Che la diagnosi precoce contro il cancro alla prostata sia un’arma indiscutibile è vero. Che la stessa diagnosi, ottenuta grazie all’ormai famoso test del Psa, non abbia mai dimostrato una riduzione della mortalità dovuta alla malattia è altrettanto palese. Certezze e dubbi del medesimo test.
Il prof. Pierpaolo Graziotti, responsabile dell’Unità Operativa di Urologia in Humanitas ha le idee chiare: “Innanzitutto fintanto che non verrà dimostrata una significativa riduzione della mortalità, il dosaggio del PSA non potrà essere proposto come indagine di screening su vasta scala”.
Nei soggetti interessati ad essere studiati per avere una diagnosi precoce di questa diffusissima malattia, il test del Psa va utilizzato ma con buon senso spiegando al paziente che, non essendo l’esame specifico quanto un test di gravidanza, può esporlo a tutta una serie di successivi accertamenti anche invasivi, quali ripetute biopsie che possono turbare il suo equilibrio ingenerando un ingiustificato stato d’ansia. Vi è un altro problema, inoltre: “L’aggressività del cancro alla prostata non è la stessa del cancro al pancreas: talvolta ha le movenze di un gatto, talvolta quelle di una pantera. Quindi, se il paziente sottoposto al test del Psa e, sulla base del risultato ad una successiva biopsia prostatica, viene la formulata la diagnosi di neoplasia, non è detto la malattia abbia volume ed aggressività tale da essere comunque oggetto di una terapia. La decisione terapeutica andrà commisurata al comportamento biologico del tumore, all’età del paziente alle sue aspettative ed a quelli che egli ritiene i valori fondamentali per continuare a mantenere una buona qualità della vita.
In altri termini, l’obiettivo deve essere quello di evitare di sottoporre a procedure terapeutiche, non scevre da effetti collaterali, soggetti che, pur non trattati, morirebbero con il cancro e non di cancro”.
In questa ottica andrebbe evitata una diagnosi precoce nei soggetti al di sopra dei 70-75 anni che sono in qualche modo “protetti dalla anagrafe” e che per ovvi rischi di concomitanti patologie di altri apparati sono meno esposti ad avere una decurtazione della loro aspettativa di vita a causa di una neoplasia spesso indolente.
Se il Psa ha comunque una sua precisa collocazione, riconosciuta a livello internazionale nella diagnostica del carcinoma della prostata, purtroppo ancora ne è sprovvisto il Trimprob nuovo strumento diagnostico con il quale è possibile identificare la malattia in maniera del tutto non invasiva e rapida, ma privo della benché minima validazione scientifica.

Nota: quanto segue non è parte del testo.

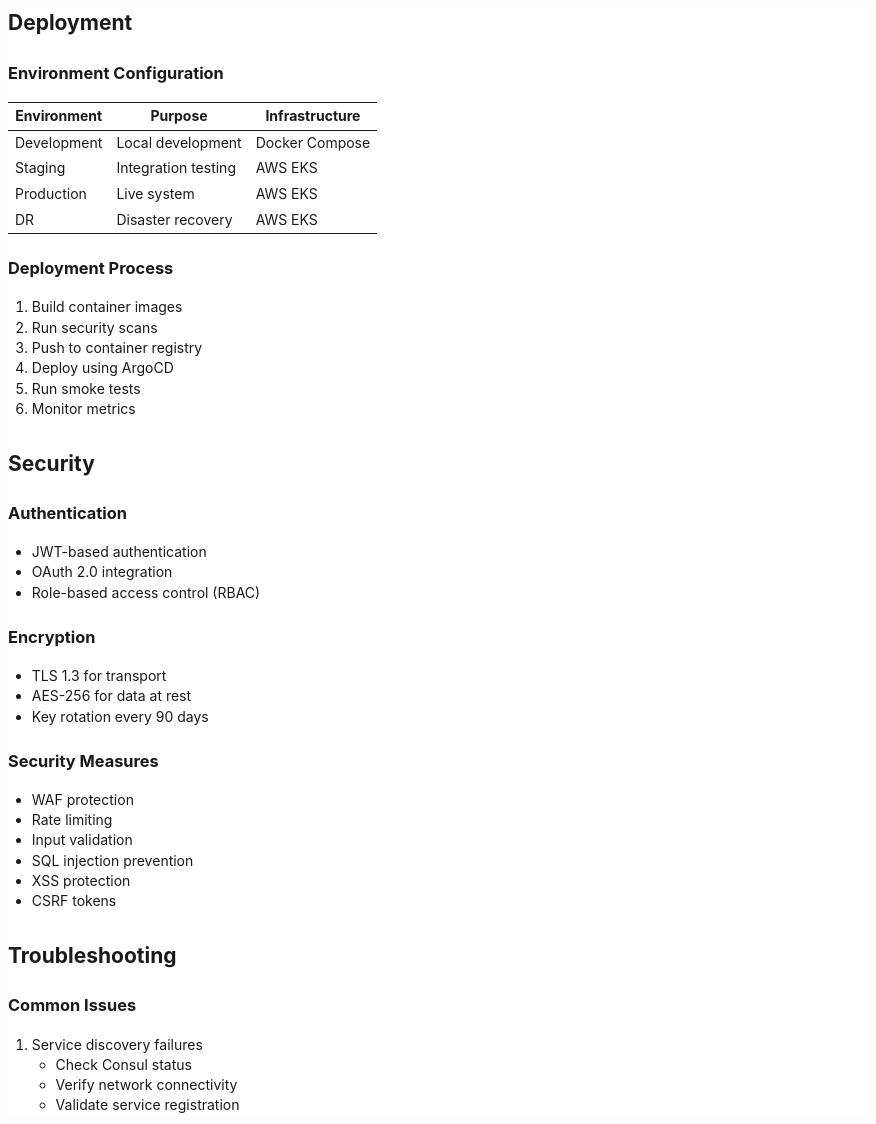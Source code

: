 ## Deployment

### Environment Configuration

| Environment | Purpose | Infrastructure |
|-------------|---------|----------------|
| Development | Local development | Docker Compose |
| Staging | Integration testing | AWS EKS |
| Production | Live system | AWS EKS |
| DR | Disaster recovery | AWS EKS |

### Deployment Process
1. Build container images
2. Run security scans
3. Push to container registry
4. Deploy using ArgoCD
5. Run smoke tests
6. Monitor metrics

## Security

### Authentication
- JWT-based authentication
- OAuth 2.0 integration
- Role-based access control (RBAC)

### Encryption
- TLS 1.3 for transport
- AES-256 for data at rest
- Key rotation every 90 days

### Security Measures
- WAF protection
- Rate limiting
- Input validation
- SQL injection prevention
- XSS protection
- CSRF tokens

## Troubleshooting

### Common Issues
1. Service discovery failures
   - Check Consul status
   - Verify network connectivity
   - Validate service registration
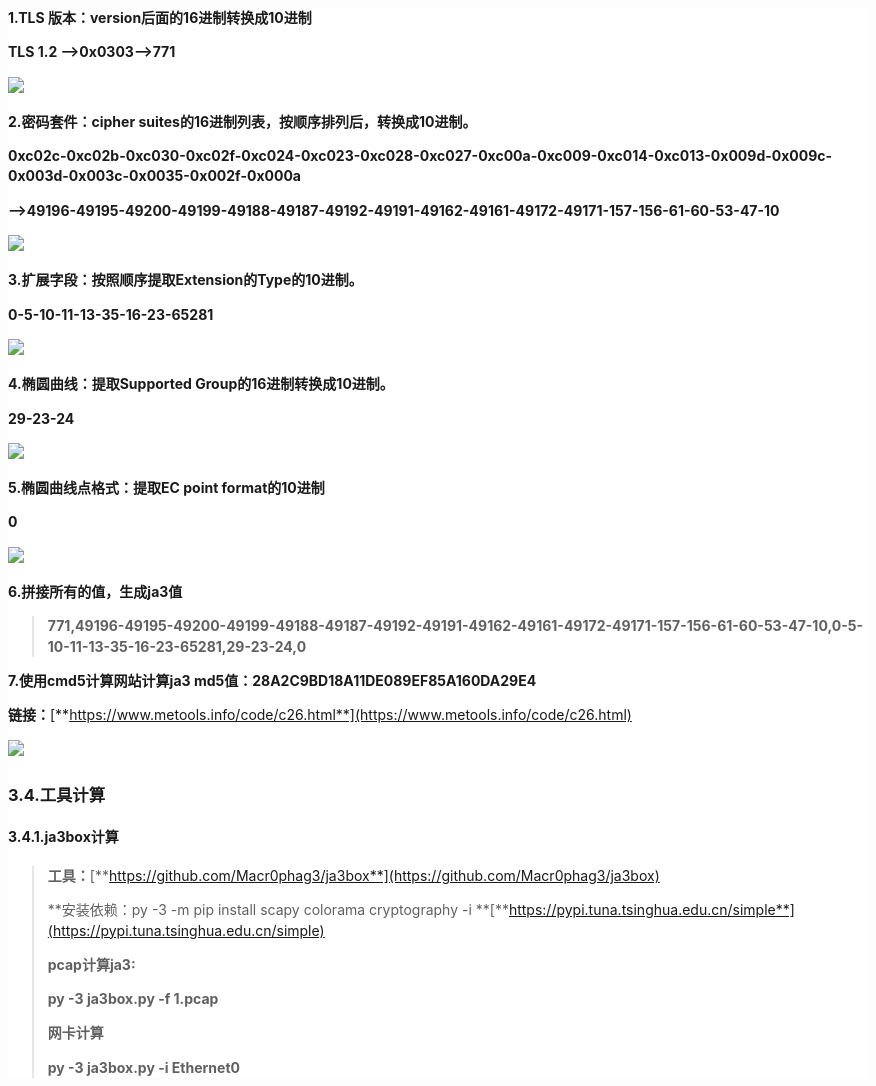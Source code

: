 **1.TLS 版本：version后面的16进制转换成10进制**

**TLS 1.2 -->0x0303-->771**

![](https://LbKinging.github.io/assets/img/md/2025-02-13-1/1739413855472-d985b7b9-311e-4726-b45f-a42c41d0b66e.png)

**2.密码套件：cipher suites的16进制列表，按顺序排列后，转换成10进制。**

**0xc02c-0xc02b-0xc030-0xc02f-0xc024-0xc023-0xc028-0xc027-0xc00a-0xc009-0xc014-0xc013-0x009d-0x009c-0x003d-0x003c-0x0035-0x002f-0x000a**

**-->49196-49195-49200-49199-49188-49187-49192-49191-49162-49161-49172-49171-157-156-61-60-53-47-10**

![](https://LbKinging.github.io/assets/img/md/2025-02-13-1/1739453391851-a1f6871b-1e21-42f4-b6d1-f8f53333635f.png)

**3.扩展字段：按照顺序提取Extension的Type的10进制。**

**0-5-10-11-13-35-16-23-65281**

![](https://LbKinging.github.io/assets/img/md/2025-02-13-1/1739453622258-13ba273f-e046-4818-92f2-95c320b0ff7a.png)

**4.椭圆曲线：提取Supported Group的16进制转换成10进制。**

**29-23-24**

![](https://LbKinging.github.io/assets/img/md/2025-02-13-1/1739453758159-f0daec04-321c-4307-93fa-acfe5c0832aa.png)

**5.椭圆曲线点格式：提取EC point format的10进制**

**0**

![](https://LbKinging.github.io/assets/img/md/2025-02-13-1/1739453857601-2f967e4b-72f0-4953-a5d6-8e3e65b9d795.png)

**6.拼接所有的值，生成ja3值**

> **771,49196-49195-49200-49199-49188-49187-49192-49191-49162-49161-49172-49171-157-156-61-60-53-47-10,0-5-10-11-13-35-16-23-65281,29-23-24,0**
>

**7.使用cmd5计算网站计算ja3 md5值：28A2C9BD18A11DE089EF85A160DA29E4**

**链接：**[**https://www.metools.info/code/c26.html**](https://www.metools.info/code/c26.html)

![](https://LbKinging.github.io/assets/img/md/2025-02-13-1/1739454531423-8f3ed263-cd2e-4796-ba3a-0d32bbe6584d.png)

### 3.4.工具计算
#### 3.4.1.ja3box计算
> **工具：**[**https://github.com/Macr0phag3/ja3box**](https://github.com/Macr0phag3/ja3box)
>
> **安装依赖：py -3 -m pip install scapy colorama cryptography  -i **[**https://pypi.tuna.tsinghua.edu.cn/simple**](https://pypi.tuna.tsinghua.edu.cn/simple)
>
> **pcap计算ja3:**
>
> **py -3 ja3box.py -f 1.pcap**
>
> **网卡计算**
>
> **py -3 ja3box.py -i Ethernet0**
>
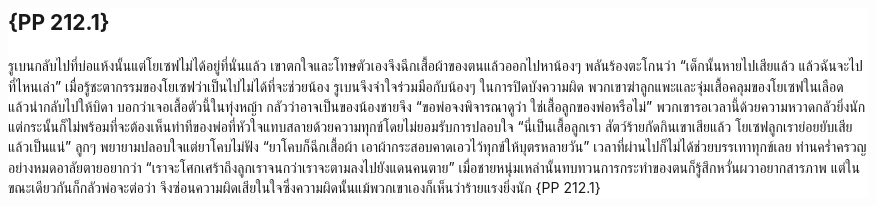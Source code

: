 ## {PP 212.1}

รูเบนกลับไปที่บ่อแห้งนั้นแต่โยเซฟไม่ได้อยู่ที่นั่นแล้ว เขาตกใจและโทษตัวเองจึงฉีกเสื้อผ้าของตนแล้วออกไปหาน้องๆ พลันร้องตะโกนว่า “เด็กนั้นหายไปเสียแล้ว แล้วฉันจะไปที่ไหนเล่า” เมื่อรู้ชะตากรรมของโยเซฟว่าเป็นไปไม่ได้ที่จะช่วยน้อง รูเบนจึงจำใจร่วมมือกับน้องๆ ในการปิดบังความผิด พวกเขาฆ่าลูกแพะและจุ่มเสื้อคลุมของโยเซฟในเลือด แล้วนำกลับไปให้บิดา บอกว่าเจอเสื้อตัวนี้ในทุ่งหญ้า กลัวว่าอาจเป็นของน้องชายจึง “ขอพ่อจงพิจารณาดูว่า ใช่เสื้อลูกของพ่อหรือไม่” พวกเขารอเวลานี้ด้วยความหวาดกลัวยิ่งนัก แต่กระนั้นก็ไม่พร้อมที่จะต้องเห็นท่าทีของพ่อที่หัวใจแทบสลายด้วยความทุกข์โดยไม่ยอมรับการปลอบใจ “นี่เป็นเสื้อลูกเรา สัตว์ร้ายกัดกินเขาเสียแล้ว โยเซฟลูกเราย่อยยับเสียแล้วเป็นแน่” ลูกๆ พยายามปลอบใจแต่ยาโคบไม่ฟัง “ยาโคบก็ฉีกเสื้อผ้า เอาผ้ากระสอบคาดเอวไว้ทุกข์ให้บุตรหลายวัน” เวลาที่ผ่านไปก็ไม่ได้ช่วยบรรเทาทุกข์เลย ท่านคร่ำครวญอย่างหมดอาลัยตายอยากว่า “เราจะโศกเศร้าถึงลูกเราจนกว่าเราจะตามลงไปยังแดนคนตาย” เมื่อชายหนุ่มเหล่านั้นทบทวนการกระทำของตนก็รู้สึกหวั่นผวาอยากสารภาพ แต่ในขณะเดียวกันก็กลัวพ่อจะต่อว่า จึงซ่อนความผิดเสียในใจซึ่งความผิดนั้นแม้พวกเขาเองก็เห็นว่าร้ายแรงยิ่งนัก {PP 212.1}
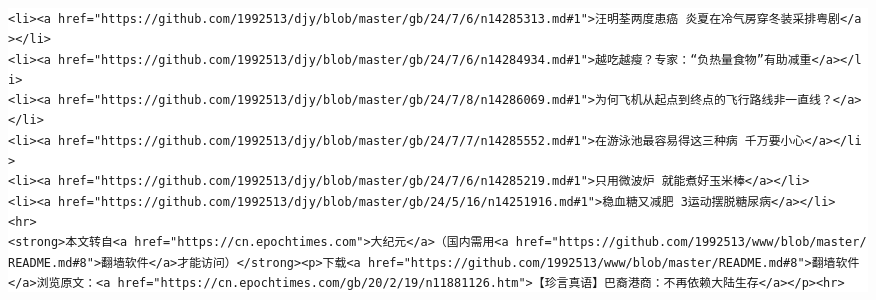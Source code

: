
 ```
<li><a href="https://github.com/1992513/djy/blob/master/gb/24/7/6/n14285313.md#1">汪明荃两度患癌 炎夏在冷气房穿冬装采排粤剧</a></li>
<li><a href="https://github.com/1992513/djy/blob/master/gb/24/7/6/n14284934.md#1">越吃越瘦？专家：“负热量食物”有助减重</a></li>
<li><a href="https://github.com/1992513/djy/blob/master/gb/24/7/8/n14286069.md#1">为何飞机从起点到终点的飞行路线非一直线？</a></li>
<li><a href="https://github.com/1992513/djy/blob/master/gb/24/7/7/n14285552.md#1">在游泳池最容易得这三种病 千万要小心</a></li>
<li><a href="https://github.com/1992513/djy/blob/master/gb/24/7/6/n14285219.md#1">只用微波炉 就能煮好玉米棒</a></li>
<li><a href="https://github.com/1992513/djy/blob/master/gb/24/5/16/n14251916.md#1">稳血糖又减肥 3运动摆脱糖尿病</a></li>
<hr>
<strong>本文转自<a href="https://cn.epochtimes.com">大纪元</a>（国内需用<a href="https://github.com/1992513/www/blob/master/README.md#8">翻墙软件</a>才能访问）</strong><p>下载<a href="https://github.com/1992513/www/blob/master/README.md#8">翻墙软件</a>浏览原文：<a href="https://cn.epochtimes.com/gb/20/2/19/n11881126.htm">【珍言真语】巴裔港商：不再依赖大陆生存</a></p><hr>
```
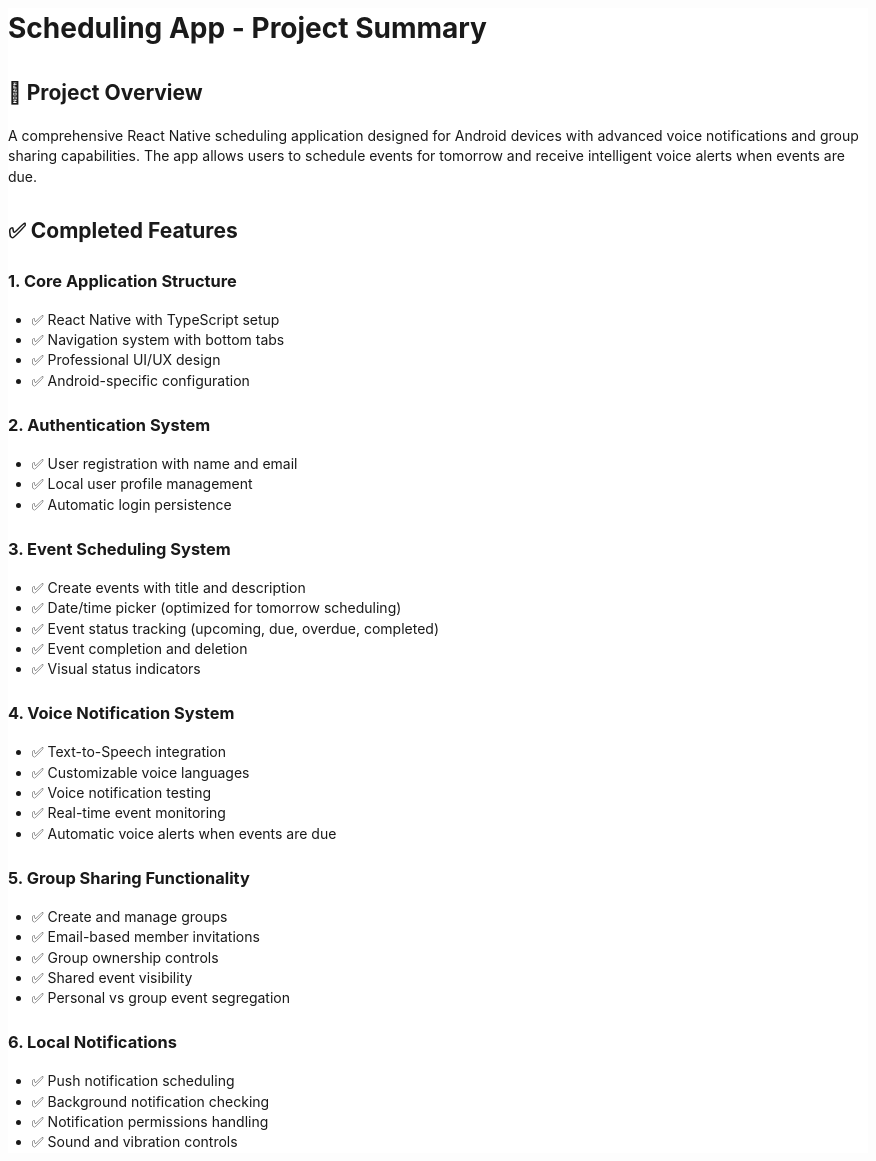 # Scheduling App - Project Summary

## 🎯 Project Overview

A comprehensive React Native scheduling application designed for Android devices with advanced voice notifications and group sharing capabilities. The app allows users to schedule events for tomorrow and receive intelligent voice alerts when events are due.

## ✅ Completed Features

### 1. **Core Application Structure**
- ✅ React Native with TypeScript setup
- ✅ Navigation system with bottom tabs
- ✅ Professional UI/UX design
- ✅ Android-specific configuration

### 2. **Authentication System**
- ✅ User registration with name and email
- ✅ Local user profile management
- ✅ Automatic login persistence

### 3. **Event Scheduling System**
- ✅ Create events with title and description
- ✅ Date/time picker (optimized for tomorrow scheduling)
- ✅ Event status tracking (upcoming, due, overdue, completed)
- ✅ Event completion and deletion
- ✅ Visual status indicators

### 4. **Voice Notification System**
- ✅ Text-to-Speech integration
- ✅ Customizable voice languages
- ✅ Voice notification testing
- ✅ Real-time event monitoring
- ✅ Automatic voice alerts when events are due

### 5. **Group Sharing Functionality**
- ✅ Create and manage groups
- ✅ Email-based member invitations
- ✅ Group ownership controls
- ✅ Shared event visibility
- ✅ Personal vs group event segregation

### 6. **Local Notifications**
- ✅ Push notification scheduling
- ✅ Background notification checking
- ✅ Notification permissions handling
- ✅ Sound and vibration controls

“Prima di proporre ai mass media una novità tecnologica che spesso finisce per sconcertare pazienti e famigliari – continua Graziotti –, sarebbe opportuno che la sua attendibilità ed utilità venisse ampiamente discussa negli opportuni consessi ma ciò purtroppo spesso non avviene privilegiando pericolose scorciatoie”.
Per ora quindi, meglio affidarsi al buon senso, ad un buon medico e a una buona dose di moderazione.